The Science Behind Food Cravings

Food cravings are more than just hunger. They have different origins, although being hungry increases cravings. Cravings begin in the reward system. The brain’s reward area is in various regions of the brain’s center. The hunger area is in the hypothalamus at the base of the brain, near the pituitary gland. It controls other rudimentary needs like hunger, thirst, blood pressure, and sleep. The center of the brain’s reward system functions to keep us alive and continue the species. It controls eating, sleeping, sex, and even response to the fight-or-flight response. It rewards the body with a feel-good neurotransmitter called dopamine.

The reward is the carrot, and the craving leads you to it.

You get a dopamine reward for doing activities necessary for your or the species’ survival. It can occur when you’re hungry and eat, even if the food isn’t healthy. It can occur when you’re consuming food while doing something you enjoy. Both examples create a memory since the reward system is also associated with the brain’s memory area. If you enjoyed something associated with a specific food or the food itself, you’re on the pathway of creating a craving. The desire for that dopamine rush leads people to eat certain foods even though they’re not hungry.

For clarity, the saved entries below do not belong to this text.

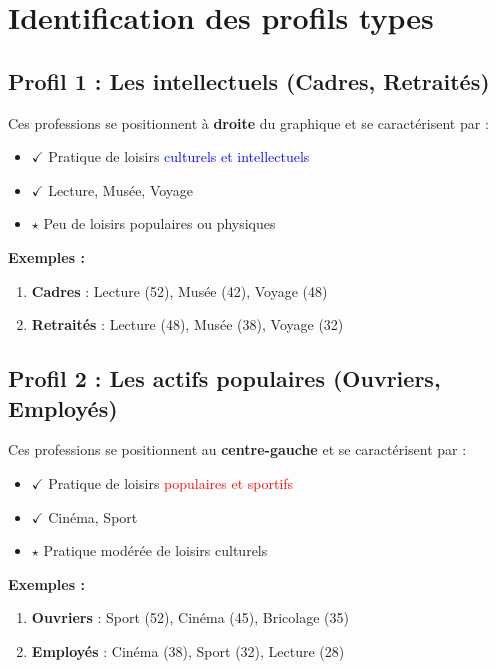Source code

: \documentclass[12pt,a4paper]{book}
\begin{document}
	\section{Identification des profils types}
	
	\subsection{Profil 1 : Les intellectuels (Cadres, Retraités)}
	
	Ces professions se positionnent à \textbf{droite} du graphique et se caractérisent par :
	
	\begin{itemize}
		\item $\checkmark$ Pratique de loisirs \textcolor{blue}{culturels et intellectuels}
		\item $\checkmark$ Lecture, Musée, Voyage
		\item $\star$ Peu de loisirs populaires ou physiques
	\end{itemize}
	
	\textbf{Exemples :}
	\begin{enumerate}
		\item \textbf{Cadres} : Lecture (52), Musée (42), Voyage (48)
		\item \textbf{Retraités} : Lecture (48), Musée (38), Voyage (32)
	\end{enumerate}
	
	\subsection{Profil 2 : Les actifs populaires (Ouvriers, Employés)}
	
	Ces professions se positionnent au \textbf{centre-gauche} et se caractérisent par :
	
	\begin{itemize}
		\item $\checkmark$ Pratique de loisirs \textcolor{red}{populaires et sportifs}
		\item $\checkmark$ Cinéma, Sport
		\item $\star$ Pratique modérée de loisirs culturels
	\end{itemize}
	
	\textbf{Exemples :}
	\begin{enumerate}
		\item \textbf{Ouvriers} : Sport (52), Cinéma (45), Bricolage (35)
		\item \textbf{Employés} : Cinéma (38), Sport (32), Lecture (28)
	\end{enumerate}
	
\end{document}
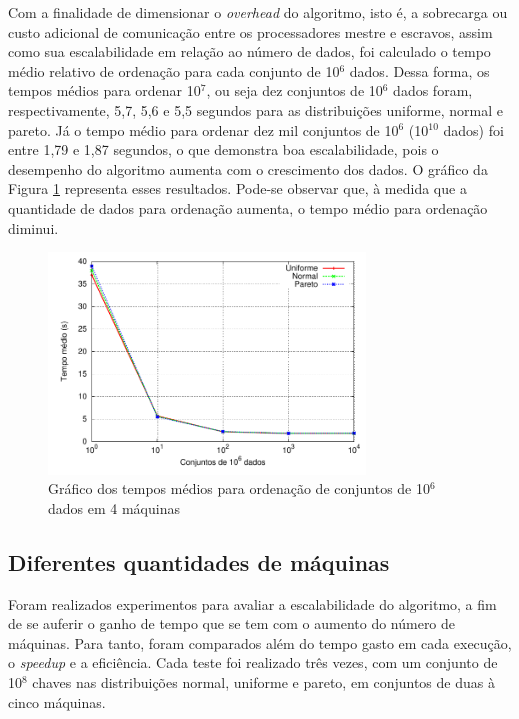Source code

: Com a finalidade de dimensionar o \textit{overhead} do algoritmo, isto é, a sobrecarga ou custo adicional de comunicação entre os processadores mestre e escravos, assim como sua escalabilidade em relação ao número de dados, foi calculado o tempo médio relativo de ordenação para cada conjunto de 10$^6$ dados. 
Dessa forma, os tempos médios para ordenar 10$^7$, ou seja dez conjuntos de 10$^6$ dados foram, respectivamente, 5,7, 5,6 e 5,5 segundos para as distribuições uniforme, normal e pareto.
Já o tempo médio para ordenar dez mil conjuntos de 10$^6$  (10$^{10}$ dados) foi entre 1,79 e 1,87 segundos, o que demonstra boa escalabilidade, pois o desempenho do algoritmo aumenta com o crescimento dos dados. 
O gráfico da Figura \ref{fig:DadosOverhead} representa esses resultados. 
Pode-se observar que, à medida que a quantidade de dados para ordenação aumenta, o tempo médio para ordenação diminui. 

\begin{figure}[htb]
\centering
\includegraphics[width=0.75\textwidth]{figuras/DadosOverhead.pdf}
\caption{Gráfico dos tempos médios para ordenação de conjuntos de 10$^6$ dados em 4 máquinas}
\label{fig:DadosOverhead}
\end{figure}


\subsection{Diferentes quantidades de máquinas}

Foram realizados experimentos para avaliar a escalabilidade do algoritmo, a fim de se auferir o ganho de tempo que se tem com o aumento do número de máquinas. Para tanto, foram comparados além do tempo gasto em cada execução, o \textit{speedup} e a eficiência. Cada teste foi realizado três vezes, com um conjunto de 10$^8$ chaves nas distribuições normal, uniforme e pareto, em conjuntos de duas à cinco máquinas. 

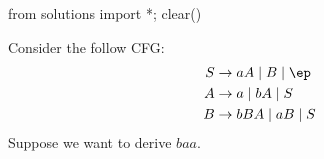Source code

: 
\newcommand\FIRST{\mathsc{First}}
\newcommand\FOLLOW{\mathsc{Follow}}

\begin{python0}
from solutions import *; clear()
\end{python0}

\begin{eg}
  Consider the follow CFG:
  \begin{align*}
    S &\rightarrow aA \mid B \mid \ep \\
    A &\rightarrow a \mid bA \mid S \\
    B &\rightarrow bBA \mid aB \mid S
  \end{align*}
  Suppose we want to derive $baa$.
\end{eg}

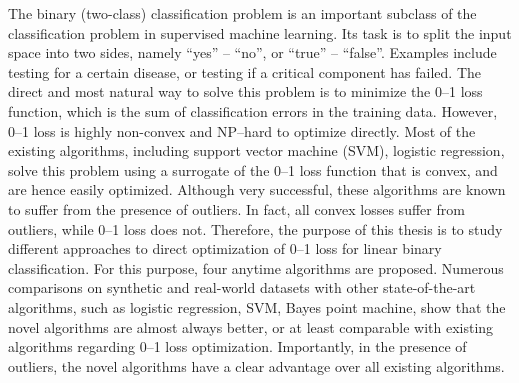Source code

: The binary (two-class) classification problem is an important subclass
of the classification problem in supervised machine learning. Its task
is to split the input space into two sides, namely ``yes'' -- ``no'',
or ``true'' -- ``false''. Examples include testing for a certain
disease, or testing if a critical component has failed. The direct and
most natural way to solve this problem is to minimize the 0--1 loss
function, which is the sum of classification errors in the training
data. However, 0--1 loss is highly non-convex and NP--hard to optimize
directly. Most of the existing algorithms, including support vector
machine (SVM), logistic regression, solve this problem using a
surrogate of the 0--1 loss function that is convex, and are hence
easily optimized. Although very successful, these algorithms are known
to suffer from the presence of outliers. In fact, all convex losses
suffer from outliers, while 0--1 loss does not. Therefore, the purpose
of this thesis is to study different approaches to direct optimization
of 0--1 loss for linear binary classification. For this purpose, four
anytime algorithms are proposed.  Numerous comparisons on synthetic
and real-world datasets with other state-of-the-art algorithms, such
as logistic regression, SVM, Bayes point machine, show that the novel
algorithms are almost always better, or at least comparable with
existing algorithms regarding 0--1 loss optimization. Importantly, in
the presence of outliers, the novel algorithms have a clear advantage
over all existing algorithms.







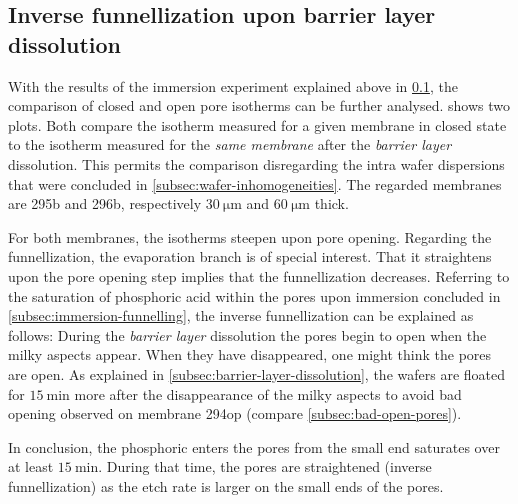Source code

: \documentclass[../thesis.tex]{subfiles}
\begin{document}
          


        \subsection{Inverse funnellization upon barrier layer dissolution}
        \label{subsec:inverse-funnelling}

          With the results of the immersion experiment explained above in \cref{subsec:inverse-funnelling}, the comparison of closed and open pore isotherms can be further analysed.  shows two plots. Both compare the isotherm measured for a given membrane in closed state to the isotherm measured for the \textit{same membrane} after the \textit{barrier layer} dissolution. This permits the comparison disregarding the intra wafer dispersions that were concluded in \cref{subsec:wafer-inhomogeneities}. The regarded membranes are 295b and 296b, respectively $\SI{30}{\micro\meter}$ and $\SI{60}{\micro\meter}$ thick.

          

          For both membranes, the isotherms steepen upon pore opening. Regarding the funnellization, the evaporation branch is of special interest. That it straightens upon the pore opening step implies that the funnellization decreases. Referring to the saturation of phosphoric acid within the pores upon immersion concluded in \cref{subsec:immersion-funnelling}, the inverse funnellization can be explained as follows: During the \textit{barrier layer} dissolution the pores begin to open when the milky aspects appear. When they have disappeared, one might think the pores are open. As explained in \cref{subsec:barrier-layer-dissolution}, the wafers are floated for $\SI{15}{\minute}$ more after the disappearance of the milky aspects to avoid bad opening observed on membrane 294op (compare \cref{subsec:bad-open-pores}).

          In conclusion, the phosphoric enters the pores from the small end saturates over at least $\SI{15}{\minute}$. During that time, the pores are straightened (inverse funnellization) as the etch rate is larger on the small ends of the pores.
          \medskip
\end{document}
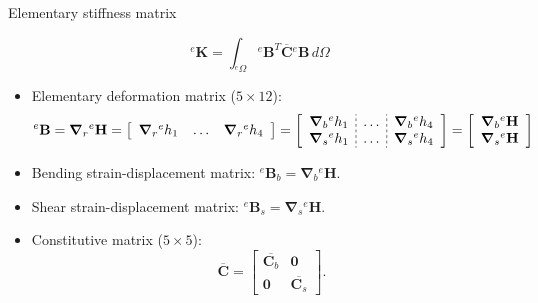 \documentclass[aspectratio=169]{beamer}
\begin{document}
\begin{frame}{Elementary stiffness matrix}
  \begin{block}{}
    $${}^e\mathbf K=\int_{{}^e\Omega} {}^e\mathbf B^T\overline{\mathbf C}{}^e\mathbf B \, d\Omega$$
  \end{block}
  \begin{itemize}
    \item Elementary deformation matrix ($5\times 12$):
          $${}^e\mathbf B=\boldsymbol\nabla_r {}^e\mathbf H=\left[
              \begin{array}{c;{2pt/2pt}c;{2pt/2pt}c}
                \boldsymbol\nabla_r {}^eh_1 & \dots & \boldsymbol\nabla_r {}^eh_{4}
              \end{array} \right]=\left[
              \begin{array}{c;{2pt/2pt}c;{2pt/2pt}c}
                \boldsymbol\nabla_b {}^eh_1 & \dots & \boldsymbol\nabla_b {}^eh_{4} \\
                \boldsymbol\nabla_s {}^eh_1 & \dots & \boldsymbol\nabla_s {}^eh_{4} \\
              \end{array} \right]=\left[
              \begin{array}{c}
                \boldsymbol\nabla_b {}^e\mathbf H \\
                \boldsymbol\nabla_s {}^e\mathbf H \\
              \end{array} \right]$$
  \end{itemize}
  \begin{block}{}
    \vspace{0.2cm}
    \begin{itemize}
      \item Bending strain-displacement matrix:
            ${}^e\mathbf B_b=\boldsymbol\nabla_b {}^e\mathbf H$.
      \item Shear strain-displacement matrix:
            ${}^e\mathbf B_s=\boldsymbol\nabla_s {}^e\mathbf H$.
            \vspace{0.2cm}
    \end{itemize}
  \end{block}
  \begin{itemize}
    \item Constitutive matrix ($5\times 5$):
          $$\overline{\boldsymbol{C}}=\begin{bmatrix}
              \overline{\boldsymbol{C}_b} & \mathbf 0                   \\
              \mathbf 0                   & \overline{\boldsymbol{C}_s}
            \end{bmatrix}.$$
  \end{itemize}
\end{frame}
\end{document}

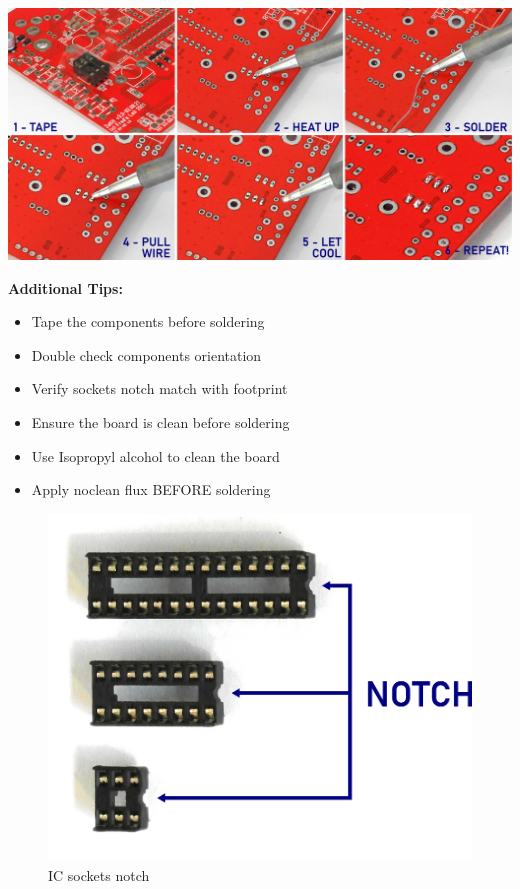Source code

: \documentclass{scrartcl}
\begin{document}
\vspace{0.25cm}
\begin{center}
    \includegraphics[scale=0.65]{assets/solder-strip.jpg}
\end{center}

\pagebreak
\textbf{Additional Tips:}

\begin{itemize}
    \item Tape the components before soldering
    \item Double check components orientation
    \item Verify sockets notch match with footprint
    \item Ensure the board is clean before soldering
    \item Use Isopropyl alcohol to clean the board
    \item Apply noclean flux BEFORE soldering
\end{itemize}

\vspace{0.25cm}

\begin{figure}[!ht]
    \begin{center}
        \includegraphics[scale=0.40]{assets/ic-notch.png}
        \caption{IC sockets notch}
    \end{center}
\end{figure}
\end{document}
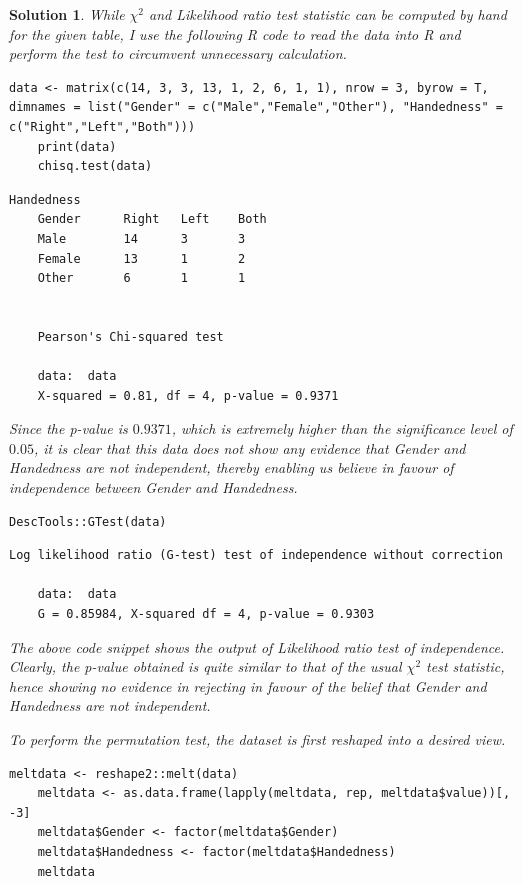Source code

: \documentclass[12pt]{article}
\theoremstyle{problemstyle}
\newtheorem*{solution*}{Solution}
\begin{document}
\begin{solution*}

While $\chi^2$ and Likelihood ratio test statistic can be computed by hand for the given table, I use the following R code to read the data into R and perform the test to circumvent unnecessary calculation.

\begin{lstlisting}[style = R-code]
	data <- matrix(c(14, 3, 3, 13, 1, 2, 6, 1, 1), nrow = 3, byrow = T, dimnames = list("Gender" = c("Male","Female","Other"), "Handedness" = c("Right","Left","Both")))
	print(data)
	chisq.test(data)
\end{lstlisting}

\begin{lstlisting}[style = R-output]
	        	Handedness
	Gender   	Right 	Left 	Both
	Male      	14    	3    	3
	Female    	13    	1    	2
	Other      	6    	1    	1
	
	
	Pearson's Chi-squared test
	
	data:  data
	X-squared = 0.81, df = 4, p-value = 0.9371
\end{lstlisting}

Since the p-value is $0.9371$, which is extremely higher than the significance level of $0.05$, it is clear that this data does not show any evidence that Gender and Handedness are not independent, thereby enabling us believe in favour of independence between Gender and Handedness.

\begin{lstlisting}[style = R-code]
DescTools::GTest(data)
\end{lstlisting}

\begin{lstlisting}[style = R-output]
		Log likelihood ratio (G-test) test of independence without correction
	
	data:  data
	G = 0.85984, X-squared df = 4, p-value = 0.9303
\end{lstlisting}

The above code snippet shows the output of Likelihood ratio test of independence. Clearly, the p-value obtained is quite similar to that of the usual $\chi^2$ test statistic, hence showing no evidence in rejecting in favour of the belief that Gender and Handedness are not independent.

To perform the permutation test, the dataset is first reshaped into a desired view.

\begin{lstlisting}[style = R-code]
	meltdata <- reshape2::melt(data)
	meltdata <- as.data.frame(lapply(meltdata, rep, meltdata$value))[, -3]
	meltdata$Gender <- factor(meltdata$Gender)
	meltdata$Handedness <- factor(meltdata$Handedness)
	meltdata
\end{lstlisting} 


\end{solution*}
\end{document}

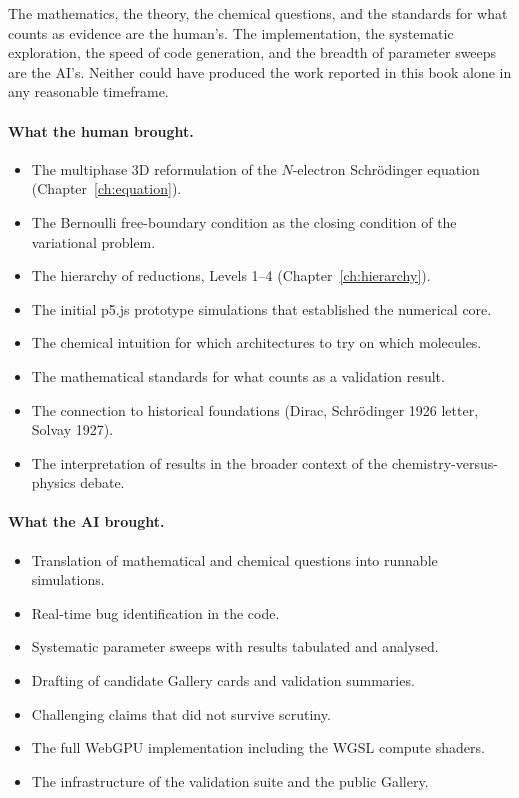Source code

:The mathematics, the theory, the chemical questions, and the standards for what counts as evidence are the human's. The implementation, the systematic exploration, the speed of code generation, and the breadth of parameter sweeps are the AI's. Neither could have produced the work reported in this book alone in any reasonable timeframe.

\paragraph{What the human brought.}
\begin{itemize}
\item The multiphase 3D reformulation of the $N$-electron Schr\"odinger equation (Chapter~\ref{ch:equation}).
\item The Bernoulli free-boundary condition as the closing condition of the variational problem.
\item The hierarchy of reductions, Levels 1--4 (Chapter~\ref{ch:hierarchy}).
\item The initial p5.js prototype simulations that established the numerical core.
\item The chemical intuition for which architectures to try on which molecules.
\item The mathematical standards for what counts as a validation result.
\item The connection to historical foundations (Dirac, Schr\"odinger 1926 letter, Solvay 1927).
\item The interpretation of results in the broader context of the chemistry-versus-physics debate.
\end{itemize}

\paragraph{What the AI brought.}
\begin{itemize}
\item Translation of mathematical and chemical questions into runnable simulations.
\item Real-time bug identification in the code.
\item Systematic parameter sweeps with results tabulated and analysed.
\item Drafting of candidate Gallery cards and validation summaries.
\item Challenging claims that did not survive scrutiny.
\item The full WebGPU implementation including the WGSL compute shaders.
\item The infrastructure of the validation suite and the public Gallery.
\end{itemize}

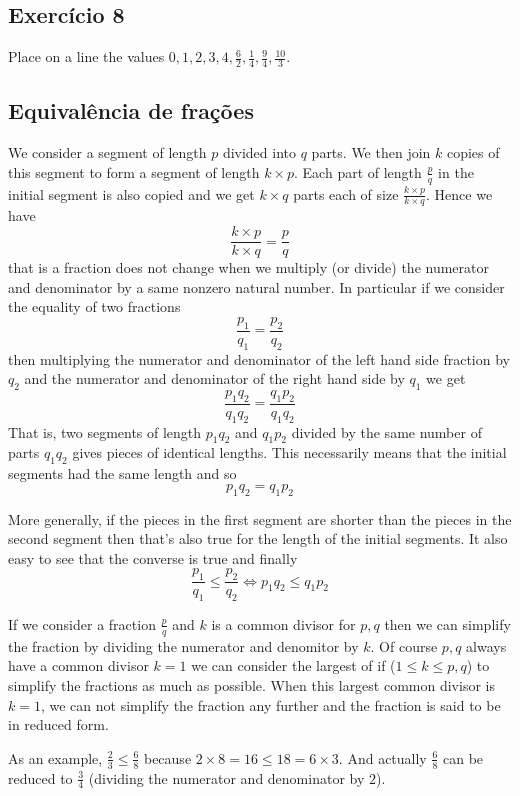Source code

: \subsection*{Exercício 8}

Place on a line the values $0,1,2,3,4,\frac{6}{2},\frac{1}{4},\frac{9}{4},
\frac{10}{3}$.

\subsection*{Equivalência de frações}

We consider a segment of length $p$ divided into $q$ parts. We then join
$k$ copies of this segment to form a segment of length $k \times p$. Each
part of length $\frac{p}{q}$ in the initial segment is also copied and we get
$k \times q$ parts each of size $\frac{k \times p}{k \times q}$. Hence we have
$$
\frac{k \times p}{k \times q} = \frac{p}{q}
$$
that is a fraction does not change when we multiply (or divide) the numerator
and denominator by a same nonzero natural number. In particular if we consider
the equality of two fractions
$$
\frac{p_1}{q_1} = \frac{p_2}{q_2}
$$
then multiplying the numerator and denominator of the left hand side fraction
by $q_2$ and the numerator and denominator of the right hand side by $q_1$ we
get
$$
\frac{p_1 q_2}{q_1 q_2} = \frac{q_1p_2}{q_1q_2}
$$
That is, two segments of length $p_1q_2$ and
$q_1p_2$ divided by the same number of parts $q_1q_2$ gives pieces of identical
lengths. This necessarily means that the initial segments had the same length
and so
$$p_1q_2 = q_1p_2$$

More generally, if the pieces in the first segment are shorter than the
pieces in the second segment then that's also true for the length of the
initial segments. It also easy to see that the converse is true and finally
$$
\frac{p_1}{q_1} \leq \frac{p_2}{q_2} \Leftrightarrow
p_1q_2 \leq q_1p_2
$$

If we consider a fraction $\frac{p}{q}$ and $k$ is a common divisor for
$p,q$ then we can simplify the fraction by dividing the numerator and denomitor
by $k$. Of course $p,q$ always have a common divisor $k=1$ we can consider
the largest of if ($1 \leq k \leq p,q$)
to simplify the fractions as much as possible. When this largest common divisor
is $k=1$, we can not simplify the fraction any further and the fraction is
said to be in reduced form.

As an example, $\frac{2}{3} \leq \frac{6}{8}$ because
$2 \times 8 = 16 \leq 18 = 6 \times 3$. And actually
$\frac{6}{8}$ can be reduced to $\frac{3}{4}$ (dividing the numerator and
denominator by $2$).

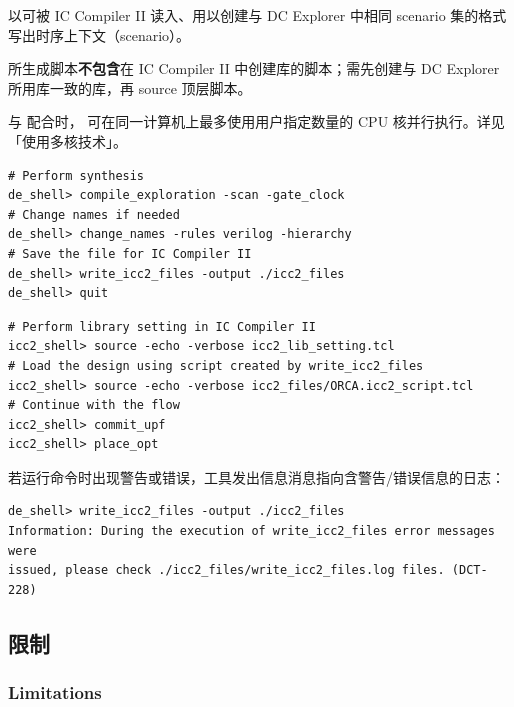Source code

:  以可被 IC Compiler II 读入、用以创建与 DC Explorer 中相同 scenario 集的格式写出时序上下文（scenario）。

所生成脚本\textbf{不包含}在 IC Compiler II 中创建库的脚本；需先创建与 DC Explorer 所用库一致的库，再 source 顶层脚本。

与  配合时， 可在同一计算机上最多使用用户指定数量的 CPU 核并行执行。详见「使用多核技术」。

\begin{lstlisting}[caption={从 DC Explorer 以 IC Compiler II 格式写出设计信息}]
# Perform synthesis
de_shell> compile_exploration -scan -gate_clock
# Change names if needed
de_shell> change_names -rules verilog -hierarchy
# Save the file for IC Compiler II
de_shell> write_icc2_files -output ./icc2_files
de_shell> quit
\end{lstlisting}

\begin{lstlisting}[caption={将设计读入 IC Compiler II}]
# Perform library setting in IC Compiler II
icc2_shell> source -echo -verbose icc2_lib_setting.tcl
# Load the design using script created by write_icc2_files
icc2_shell> source -echo -verbose icc2_files/ORCA.icc2_script.tcl
# Continue with the flow
icc2_shell> commit_upf
icc2_shell> place_opt
\end{lstlisting}

若运行命令时出现警告或错误，工具发出信息消息指向含警告/错误信息的日志：
\begin{lstlisting}
de_shell> write_icc2_files -output ./icc2_files
Information: During the execution of write_icc2_files error messages were
issued, please check ./icc2_files/write_icc2_files.log files. (DCT-228)
\end{lstlisting}

\subsection{限制}
\subsubsection*{Limitations}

Many things cause cravings.

Not all cravings are about memories, emotions, or how food tastes. Some come from fluctuations in hormones. That accounts for pregnancy cravings and children who have pica—a craving to eat something that isn’t food, such as dirt, coins, burnt matches, and more. Each type of pica has a different name and cause. For instance, pregnant women’s pica cravings for ice may be due to iron deficiency. They can also come from hormonal fluctuations, similar to cravings during the menstrual cycle.

There are selective cravings and nonselective ones.

Cravings for a specific food, like cake, snacks, or ice cream, are selective cravings. Nonselective cravings relate to wanting anything to eat. They can occur because a person has true hunger or caused by dehydration and thirst. Sometimes, when people are thirsty, the signals mix in the brain and it’s mistaken for hunger. It’s why juicy watermelon looks so yummy, even if you’re not hungry for anything else. That craving is easy to solve. Drink a glass of water before eating something. If the desire disappears, it was thirst.

  • Stress can cause cravings. When people are under stress, they often want relief and crave good feelings that can come from comfort foods. Studies show that increased stress led to more cravings.
  • Getting more sleep can help control cravings. When you don’t have adequate sleep, your body produces more ghrelin, the hunger hormone, and less leptin, the satiety hormone. It increases nonselective cravings.
  • Reduce cravings by eating more protein, exercising, chewing gum, and drinking more water. Planning healthy snacks and preventing hunger can help curb cravings for high-calorie junk food.
  • You can develop cravings for both healthy and unhealthy food. Noticing how good you feel when you are eating healthier can trigger new memories and new cravings. It can create a new pleasure link to more nutritious food.